# Magma the Lizzy



## cowis (Apr 21, 2010)

Today my GF buoght me the leopard gecko i have always wanted. I have had my eye on it for a few mounths at petsmart in bellingham. I had all the stuff i need for him as it came with a tank i buoght a while ago. He was on sale today so she surprised me with him. I am not sure of the sex as he is still a juvenile.

Enjoy the pics:


----------



## Tarobot (Jun 27, 2010)

CUTE! makes me want one as well!


----------



## Diztrbd1 (Apr 21, 2010)

Great pix, very cool gecko...beautiful markings too! Wish mine had more color to them , but love them all the same. I seen one almost identical to yours a Petcerera the other day, altho it was a bit bigger, probably a bigger price too lol....$129! The one pic with him grubbin' on a meal work with his eyes closed is funny...like he's all happy lol Wait till he gets his first superworm. 
Do you have a heat rock in there?


----------



## cowis (Apr 21, 2010)

nope i have a under tank heater. yeah my guy was $19.99 lol


----------



## Diztrbd1 (Apr 21, 2010)

lol I'll take 2 for that price.... just checking about the heat rock, thought I seen one in the background & wanted to make sure you knew not to use one, in case ya didn't know , but apparently you do know lol


----------



## cowis (Apr 21, 2010)

yeah it was a good price. nope i dont have one just the water/food dish and a rock with fake plants silaconed onto it.


----------



## STANKYfish (Apr 21, 2011)

So cute!! 
Did you have any problems at the border?


----------



## cowis (Apr 21, 2010)

umm the boarder gard wasnt sure were alowed to bring him back but i was like they sell them here just for more $$$ and so she phoned her superviser or someone and 2 mins later all was good and i was on my way home. so naw it wasnt a prob!!


----------



## cowis (Apr 21, 2010)

more pics:


----------



## snow (Apr 21, 2010)

Great pics! very clear.


----------



## Tazzy_toon (Jul 25, 2011)

aw, what a cutie. Nice find. Really love the colors. My fave pic is of him looking at his reflection.


----------



## Diztrbd1 (Apr 21, 2010)

He sure takes some great pix lol I noticed you didn't mention having any caves in there.
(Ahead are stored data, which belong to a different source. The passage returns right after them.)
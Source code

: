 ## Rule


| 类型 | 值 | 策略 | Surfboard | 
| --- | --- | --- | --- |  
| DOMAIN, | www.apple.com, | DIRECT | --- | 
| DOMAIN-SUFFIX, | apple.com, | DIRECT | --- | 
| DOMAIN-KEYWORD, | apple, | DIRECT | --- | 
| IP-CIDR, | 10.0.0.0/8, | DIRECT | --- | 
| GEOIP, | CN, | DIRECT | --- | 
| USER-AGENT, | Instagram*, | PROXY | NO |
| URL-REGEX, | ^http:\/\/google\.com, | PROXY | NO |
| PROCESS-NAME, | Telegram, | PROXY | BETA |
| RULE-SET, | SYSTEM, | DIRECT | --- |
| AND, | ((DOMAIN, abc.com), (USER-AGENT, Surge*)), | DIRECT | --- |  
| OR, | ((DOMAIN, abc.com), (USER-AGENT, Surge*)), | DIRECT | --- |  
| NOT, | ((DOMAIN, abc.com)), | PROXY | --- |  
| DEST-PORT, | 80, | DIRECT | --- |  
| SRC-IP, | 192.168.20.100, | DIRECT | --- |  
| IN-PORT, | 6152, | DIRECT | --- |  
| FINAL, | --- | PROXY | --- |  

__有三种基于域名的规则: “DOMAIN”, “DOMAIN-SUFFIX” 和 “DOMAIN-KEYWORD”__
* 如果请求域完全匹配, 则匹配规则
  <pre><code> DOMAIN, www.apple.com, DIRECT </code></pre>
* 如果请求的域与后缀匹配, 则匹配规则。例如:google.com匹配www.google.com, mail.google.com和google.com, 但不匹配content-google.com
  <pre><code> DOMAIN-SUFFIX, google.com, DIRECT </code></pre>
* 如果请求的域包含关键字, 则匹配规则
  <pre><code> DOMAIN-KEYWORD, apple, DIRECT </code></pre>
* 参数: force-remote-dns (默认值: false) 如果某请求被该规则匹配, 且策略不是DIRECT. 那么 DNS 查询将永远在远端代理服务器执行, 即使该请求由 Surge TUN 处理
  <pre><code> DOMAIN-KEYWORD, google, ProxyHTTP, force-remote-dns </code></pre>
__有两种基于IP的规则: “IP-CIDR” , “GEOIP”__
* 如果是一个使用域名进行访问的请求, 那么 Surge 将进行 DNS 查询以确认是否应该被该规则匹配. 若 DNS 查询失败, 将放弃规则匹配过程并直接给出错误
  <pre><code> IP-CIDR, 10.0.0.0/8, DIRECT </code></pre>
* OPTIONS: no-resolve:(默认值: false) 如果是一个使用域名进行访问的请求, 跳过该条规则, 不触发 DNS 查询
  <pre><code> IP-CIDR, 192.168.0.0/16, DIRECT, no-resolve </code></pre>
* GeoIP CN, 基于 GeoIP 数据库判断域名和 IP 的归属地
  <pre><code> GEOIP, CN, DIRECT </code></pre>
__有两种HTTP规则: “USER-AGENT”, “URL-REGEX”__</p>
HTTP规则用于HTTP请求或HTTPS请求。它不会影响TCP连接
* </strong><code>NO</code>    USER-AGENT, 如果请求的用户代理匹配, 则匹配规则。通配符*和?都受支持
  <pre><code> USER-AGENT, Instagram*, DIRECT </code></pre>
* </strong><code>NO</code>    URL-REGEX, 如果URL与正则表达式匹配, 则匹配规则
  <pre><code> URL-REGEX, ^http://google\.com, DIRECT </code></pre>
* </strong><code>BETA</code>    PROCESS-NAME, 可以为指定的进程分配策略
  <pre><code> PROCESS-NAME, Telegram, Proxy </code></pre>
Unlike reptiles that bask in the sun, probably because they are nocturnal, it is recommended to have 2 caves for leopard Geckos as this is how they regulate their body temp, One on the warm side ,usually over the heat pad & one on the cool side which should be misted daily to help with the shedding.


----------



## cowis (Apr 21, 2010)

yup hes got his caves. and the cooler one has damp moss in it and i mist him daily.


----------



## Diztrbd1 (Apr 21, 2010)

sounds like he has the perfect home then


----------



## effox (Apr 21, 2010)

That gecko looks really good, brilliant markings and colour!

Cheers,
Chris


----------



## Victor (Apr 21, 2010)

Very cool gecko. I never seen one like this before. Thanks for sharing!


----------



## cowis (Apr 21, 2010)

more pics:


----------



## Shiyuu (Apr 9, 2011)

Super cute~~!!
Keep getting the feeling that it's a female...


----------



## pisces (Apr 22, 2010)

nice shot! and cute! 
keep upload !


----------



## cowis (Apr 21, 2010)

time to shed, fun pics:


----------



## Katt (Nov 10, 2010)

Super cute little guy! Love how they close their eyes when eating.

Looks like you got yourself a little normal/wild type. As it gets older, the blotches will turn into spots.


----------



## Algae Beater (Apr 21, 2010)

leos are cool ... good luck with him


----------